MROWR!! MROWR!! MROWR!!

KAGOME

Umm...could you stop that?

KAEDE-BABA

Oh, fine!

(stops and lets the CAT crawl to SAFETY)

INUYASHA

 Would you happen to know where

we could find a shrubbery?

KAEDE-BABA

(gasps)

Who sent you?!

SANGO

The Knights Who Say...Nnniii!

KAEDE-BABA

No! No! Not the Knights Who Say Nnniii!

SANGO

The same.

INUYASHA

Now would you be so kind as to tell us

where we can find a shrubbery?

KAEDE-BABA

No! Never! No shrubbery!

INUYASHA

Fine then...nnniii!

KAEDE-BABA

Augh!! No!! NO SHRUBBERY I TELL YOU!!

SHIPPO AND KAGOME

Nnniii! Nnniii!

INUYASHA

Nnniii!

SANGO

Nnnnuuu!

INUYASHA

No no, it's 'Nnniii' not 'Nnnuu'.

SANGO

Oh. Nnniii!

SHIPPO AND KAGOME

Nnniii! Nnniii!

INUYASHA

Nnniii!

KAEDE-BABA

Augh!! Stop please!!

INUYASHA

Then tell us where we can

find a bloody shrubbery!

KAEDE-BABA

NEVER!!

SHIPPO AND KAGOME

Nnniii! Nnniii!

INUYASHA

Nnniii!

HACHI, dragging a CART CONVENIENTLY FULL OF SHRUBBERIES, enters.

HACHI

Are you saying 'Nnniii' to that old woman?

SHIPPO

Why yes we are!

HACHI

Such dark and dismal times we live in,

that a bunch of random people can say 'Nnniii'

to an old woman at will!! Nothing is sacred,

not even the art of shrubbery making...

INUYASHA

I'm sorry, did you say 'shrubbery making'?

HACHI

Why yes I did! Shrubberies are my trade.

 I am a shrubber.

My name is Hachi the Shrubber.

Shrubbering is my hobby.

I arrange and design shrubberies.

SANGO

NNNIII!!

INUYASHA

No! No!

A while later, back in the FOREST with the KNIGHTS WHO SAY NNNIII...

INUYASHA

Oh Knights Who Say Nnniii,

we have brought you your shrubbery!

TALL KNIGHT

(looks over the shrubbery)

It is a nice one, inexpensive but still stylish.

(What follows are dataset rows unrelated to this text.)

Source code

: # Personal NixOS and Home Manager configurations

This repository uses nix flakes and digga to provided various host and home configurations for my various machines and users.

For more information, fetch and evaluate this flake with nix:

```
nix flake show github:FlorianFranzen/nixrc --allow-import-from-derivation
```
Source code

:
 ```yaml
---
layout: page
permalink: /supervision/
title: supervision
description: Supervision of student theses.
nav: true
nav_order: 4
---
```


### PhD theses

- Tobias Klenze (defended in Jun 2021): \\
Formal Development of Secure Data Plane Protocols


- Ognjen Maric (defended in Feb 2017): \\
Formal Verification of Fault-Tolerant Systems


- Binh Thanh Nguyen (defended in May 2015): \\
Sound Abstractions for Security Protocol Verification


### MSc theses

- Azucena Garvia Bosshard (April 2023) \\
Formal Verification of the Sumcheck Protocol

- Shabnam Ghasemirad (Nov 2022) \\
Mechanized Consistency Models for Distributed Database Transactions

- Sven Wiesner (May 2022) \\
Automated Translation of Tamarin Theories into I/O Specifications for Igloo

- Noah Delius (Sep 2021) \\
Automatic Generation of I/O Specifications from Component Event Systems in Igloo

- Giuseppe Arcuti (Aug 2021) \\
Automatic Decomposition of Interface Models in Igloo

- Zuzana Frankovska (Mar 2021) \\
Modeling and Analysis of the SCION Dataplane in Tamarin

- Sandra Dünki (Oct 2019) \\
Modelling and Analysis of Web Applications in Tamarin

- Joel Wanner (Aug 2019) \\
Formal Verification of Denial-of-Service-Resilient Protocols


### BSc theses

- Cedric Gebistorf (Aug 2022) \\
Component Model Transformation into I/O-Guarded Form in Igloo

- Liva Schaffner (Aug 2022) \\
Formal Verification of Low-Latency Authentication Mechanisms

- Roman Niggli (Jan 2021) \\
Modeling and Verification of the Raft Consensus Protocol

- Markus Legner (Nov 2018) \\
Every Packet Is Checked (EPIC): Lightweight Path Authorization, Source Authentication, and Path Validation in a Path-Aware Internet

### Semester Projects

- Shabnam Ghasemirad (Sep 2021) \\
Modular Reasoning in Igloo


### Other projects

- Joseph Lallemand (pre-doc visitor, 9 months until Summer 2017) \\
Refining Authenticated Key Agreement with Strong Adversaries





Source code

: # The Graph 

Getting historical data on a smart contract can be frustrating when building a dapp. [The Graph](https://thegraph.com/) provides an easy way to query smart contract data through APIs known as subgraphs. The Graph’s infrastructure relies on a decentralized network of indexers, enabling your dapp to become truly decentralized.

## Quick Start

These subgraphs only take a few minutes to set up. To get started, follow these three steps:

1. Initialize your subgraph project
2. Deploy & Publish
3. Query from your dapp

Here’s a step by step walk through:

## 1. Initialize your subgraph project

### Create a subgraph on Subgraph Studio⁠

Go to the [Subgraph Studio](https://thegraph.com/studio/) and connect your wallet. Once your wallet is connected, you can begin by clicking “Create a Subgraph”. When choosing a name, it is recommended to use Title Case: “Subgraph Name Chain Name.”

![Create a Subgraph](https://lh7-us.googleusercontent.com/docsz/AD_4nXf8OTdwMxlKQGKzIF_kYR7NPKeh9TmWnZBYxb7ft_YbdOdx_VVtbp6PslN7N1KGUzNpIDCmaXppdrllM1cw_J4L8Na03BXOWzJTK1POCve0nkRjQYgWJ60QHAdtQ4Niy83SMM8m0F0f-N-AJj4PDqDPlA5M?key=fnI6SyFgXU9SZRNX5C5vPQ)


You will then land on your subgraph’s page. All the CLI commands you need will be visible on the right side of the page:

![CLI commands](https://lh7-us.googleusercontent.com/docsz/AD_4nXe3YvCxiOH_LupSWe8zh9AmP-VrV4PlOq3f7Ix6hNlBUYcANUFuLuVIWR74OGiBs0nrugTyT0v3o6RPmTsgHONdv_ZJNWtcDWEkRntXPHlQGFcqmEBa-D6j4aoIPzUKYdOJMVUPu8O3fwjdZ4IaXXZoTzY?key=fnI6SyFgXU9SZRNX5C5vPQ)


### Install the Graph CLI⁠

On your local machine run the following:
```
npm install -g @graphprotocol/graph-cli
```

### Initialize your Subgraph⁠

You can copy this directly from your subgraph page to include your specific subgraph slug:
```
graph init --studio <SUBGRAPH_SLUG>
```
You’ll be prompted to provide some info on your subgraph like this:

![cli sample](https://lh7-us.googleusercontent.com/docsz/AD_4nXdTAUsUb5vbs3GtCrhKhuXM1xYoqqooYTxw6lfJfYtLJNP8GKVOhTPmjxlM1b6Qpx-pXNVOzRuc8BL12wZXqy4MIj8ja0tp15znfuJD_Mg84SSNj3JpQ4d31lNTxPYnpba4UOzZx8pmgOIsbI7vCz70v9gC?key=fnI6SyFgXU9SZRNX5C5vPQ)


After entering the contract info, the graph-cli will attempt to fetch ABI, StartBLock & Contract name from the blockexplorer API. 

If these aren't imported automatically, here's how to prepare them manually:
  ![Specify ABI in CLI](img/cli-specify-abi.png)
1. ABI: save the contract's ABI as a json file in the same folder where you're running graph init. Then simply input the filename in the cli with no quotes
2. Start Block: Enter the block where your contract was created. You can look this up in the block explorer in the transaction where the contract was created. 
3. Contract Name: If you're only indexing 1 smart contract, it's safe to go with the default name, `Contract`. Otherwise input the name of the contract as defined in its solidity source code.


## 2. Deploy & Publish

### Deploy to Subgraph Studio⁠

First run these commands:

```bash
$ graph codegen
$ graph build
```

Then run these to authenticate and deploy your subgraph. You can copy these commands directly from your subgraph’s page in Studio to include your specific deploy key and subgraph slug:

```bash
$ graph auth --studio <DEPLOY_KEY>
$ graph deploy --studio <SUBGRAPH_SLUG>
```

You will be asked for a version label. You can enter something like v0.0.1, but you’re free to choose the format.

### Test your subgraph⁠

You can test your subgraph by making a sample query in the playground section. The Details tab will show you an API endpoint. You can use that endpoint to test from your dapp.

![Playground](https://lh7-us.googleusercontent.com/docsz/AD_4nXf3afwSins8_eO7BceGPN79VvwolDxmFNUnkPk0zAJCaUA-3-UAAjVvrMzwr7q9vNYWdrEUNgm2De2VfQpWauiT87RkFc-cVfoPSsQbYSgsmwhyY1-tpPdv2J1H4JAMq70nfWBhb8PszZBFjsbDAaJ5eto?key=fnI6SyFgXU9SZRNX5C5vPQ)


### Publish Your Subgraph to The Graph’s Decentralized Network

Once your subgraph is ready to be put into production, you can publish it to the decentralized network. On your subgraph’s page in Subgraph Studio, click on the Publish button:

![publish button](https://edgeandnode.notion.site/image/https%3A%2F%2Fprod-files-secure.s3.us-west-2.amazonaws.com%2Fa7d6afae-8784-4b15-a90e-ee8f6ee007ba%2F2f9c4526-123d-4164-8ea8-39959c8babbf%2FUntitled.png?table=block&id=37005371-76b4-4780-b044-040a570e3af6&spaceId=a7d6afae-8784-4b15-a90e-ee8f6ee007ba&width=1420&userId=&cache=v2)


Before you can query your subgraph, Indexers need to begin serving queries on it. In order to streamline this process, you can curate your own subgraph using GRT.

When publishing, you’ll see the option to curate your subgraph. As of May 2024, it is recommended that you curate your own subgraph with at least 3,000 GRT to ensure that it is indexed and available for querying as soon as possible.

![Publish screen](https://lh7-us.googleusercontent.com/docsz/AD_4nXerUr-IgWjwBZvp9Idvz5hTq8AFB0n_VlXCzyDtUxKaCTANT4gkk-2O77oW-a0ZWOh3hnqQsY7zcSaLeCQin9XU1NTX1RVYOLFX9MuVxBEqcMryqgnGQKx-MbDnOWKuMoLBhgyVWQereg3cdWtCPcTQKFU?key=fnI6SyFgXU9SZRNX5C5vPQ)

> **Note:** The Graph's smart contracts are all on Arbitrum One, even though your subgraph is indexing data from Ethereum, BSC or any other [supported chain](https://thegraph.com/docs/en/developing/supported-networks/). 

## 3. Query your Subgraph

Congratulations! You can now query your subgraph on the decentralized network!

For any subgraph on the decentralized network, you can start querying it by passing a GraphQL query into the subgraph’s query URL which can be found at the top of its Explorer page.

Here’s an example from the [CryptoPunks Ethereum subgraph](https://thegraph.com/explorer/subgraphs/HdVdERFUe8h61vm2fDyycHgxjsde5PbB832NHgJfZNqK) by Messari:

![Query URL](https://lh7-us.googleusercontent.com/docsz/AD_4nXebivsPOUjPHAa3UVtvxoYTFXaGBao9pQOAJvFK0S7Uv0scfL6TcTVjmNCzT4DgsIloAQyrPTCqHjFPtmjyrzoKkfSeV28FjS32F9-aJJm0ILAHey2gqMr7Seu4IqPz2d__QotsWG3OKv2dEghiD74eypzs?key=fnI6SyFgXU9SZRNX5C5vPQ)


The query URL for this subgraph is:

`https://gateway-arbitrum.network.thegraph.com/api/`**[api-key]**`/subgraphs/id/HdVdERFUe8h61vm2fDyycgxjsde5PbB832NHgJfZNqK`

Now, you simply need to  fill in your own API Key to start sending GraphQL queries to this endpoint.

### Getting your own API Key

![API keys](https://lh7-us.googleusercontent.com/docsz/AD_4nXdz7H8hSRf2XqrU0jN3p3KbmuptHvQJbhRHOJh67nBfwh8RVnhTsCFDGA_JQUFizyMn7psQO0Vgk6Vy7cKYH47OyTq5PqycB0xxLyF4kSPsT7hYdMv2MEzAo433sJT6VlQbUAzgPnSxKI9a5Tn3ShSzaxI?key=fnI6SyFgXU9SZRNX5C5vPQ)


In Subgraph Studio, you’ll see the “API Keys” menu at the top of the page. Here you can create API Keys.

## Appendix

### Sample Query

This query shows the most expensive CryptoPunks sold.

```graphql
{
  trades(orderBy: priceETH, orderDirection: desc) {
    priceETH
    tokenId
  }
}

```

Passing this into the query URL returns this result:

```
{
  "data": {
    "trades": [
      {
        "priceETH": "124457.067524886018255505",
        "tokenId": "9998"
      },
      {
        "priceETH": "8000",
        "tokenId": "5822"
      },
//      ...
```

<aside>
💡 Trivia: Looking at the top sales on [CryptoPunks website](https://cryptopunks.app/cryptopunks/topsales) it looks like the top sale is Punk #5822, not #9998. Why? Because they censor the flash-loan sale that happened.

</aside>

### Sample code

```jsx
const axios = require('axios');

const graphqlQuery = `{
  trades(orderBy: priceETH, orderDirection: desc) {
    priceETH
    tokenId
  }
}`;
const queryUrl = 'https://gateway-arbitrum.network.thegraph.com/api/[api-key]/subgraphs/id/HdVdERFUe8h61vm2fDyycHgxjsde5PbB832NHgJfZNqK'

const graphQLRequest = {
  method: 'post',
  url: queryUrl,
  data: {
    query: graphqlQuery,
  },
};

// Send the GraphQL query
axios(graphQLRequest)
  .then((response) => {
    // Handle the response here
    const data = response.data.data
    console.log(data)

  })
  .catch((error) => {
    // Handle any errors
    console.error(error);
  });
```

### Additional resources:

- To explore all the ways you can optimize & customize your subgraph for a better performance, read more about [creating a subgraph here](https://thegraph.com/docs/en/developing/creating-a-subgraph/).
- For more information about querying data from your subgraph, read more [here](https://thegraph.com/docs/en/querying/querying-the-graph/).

I especially like the lavendar.

But there is one problem!

INUYASHA

(sighs)

What's that?

TALL KNIGHT

We are no longer the Knights Who Say Nnniii.

We are now the Knights Who Say...

Eecky eecky eecky eecky b kang zoop boing blahfrodeman.

INUYASHA

Eh?

RANDOM KNIGHT

NNNIII!!

TALL KNIGHT

Shut up! Now then, you'll have to

pass a test to get past us.

INUYASHA

Oh Knights Who...until now said Nnniii,

what is this test?

TALL KNIGHT

You must find...

ANOTHER SHRUBBERY!!

INUYASHA, KAGOME, SHIPPO AND SANGO

(groan)

NOT AGAIN!!

TALL KNIGHT

Then, when you have found the shrubbery, you

must bring it here and place it beside this one,

only slightly higher so you get that cool two-level

effect with a little path running down the middle.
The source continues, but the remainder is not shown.